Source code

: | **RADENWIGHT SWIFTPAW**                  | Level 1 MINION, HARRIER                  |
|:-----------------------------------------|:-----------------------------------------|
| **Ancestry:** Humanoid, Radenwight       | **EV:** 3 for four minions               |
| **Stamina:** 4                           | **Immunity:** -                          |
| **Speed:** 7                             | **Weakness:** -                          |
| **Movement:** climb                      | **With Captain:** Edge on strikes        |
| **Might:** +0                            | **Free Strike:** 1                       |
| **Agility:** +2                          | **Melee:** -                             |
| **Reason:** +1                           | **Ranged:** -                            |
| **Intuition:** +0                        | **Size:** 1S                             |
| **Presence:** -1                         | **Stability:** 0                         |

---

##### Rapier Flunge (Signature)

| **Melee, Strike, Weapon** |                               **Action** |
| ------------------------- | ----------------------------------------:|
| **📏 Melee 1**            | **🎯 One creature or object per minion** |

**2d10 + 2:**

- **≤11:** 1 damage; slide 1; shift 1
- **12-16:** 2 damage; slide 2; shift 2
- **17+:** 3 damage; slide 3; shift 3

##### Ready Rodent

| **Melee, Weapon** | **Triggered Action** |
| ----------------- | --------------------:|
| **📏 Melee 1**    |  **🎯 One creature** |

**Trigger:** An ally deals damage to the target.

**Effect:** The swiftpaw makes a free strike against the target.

YOUR GOAL:
Gather every line from the listing above in which "target" appears, and copy those lines.

SOLUTION TO THIS TASK:
**Trigger:** An ally deals damage to the target.
**Effect:** The swiftpaw makes a free strike against the target.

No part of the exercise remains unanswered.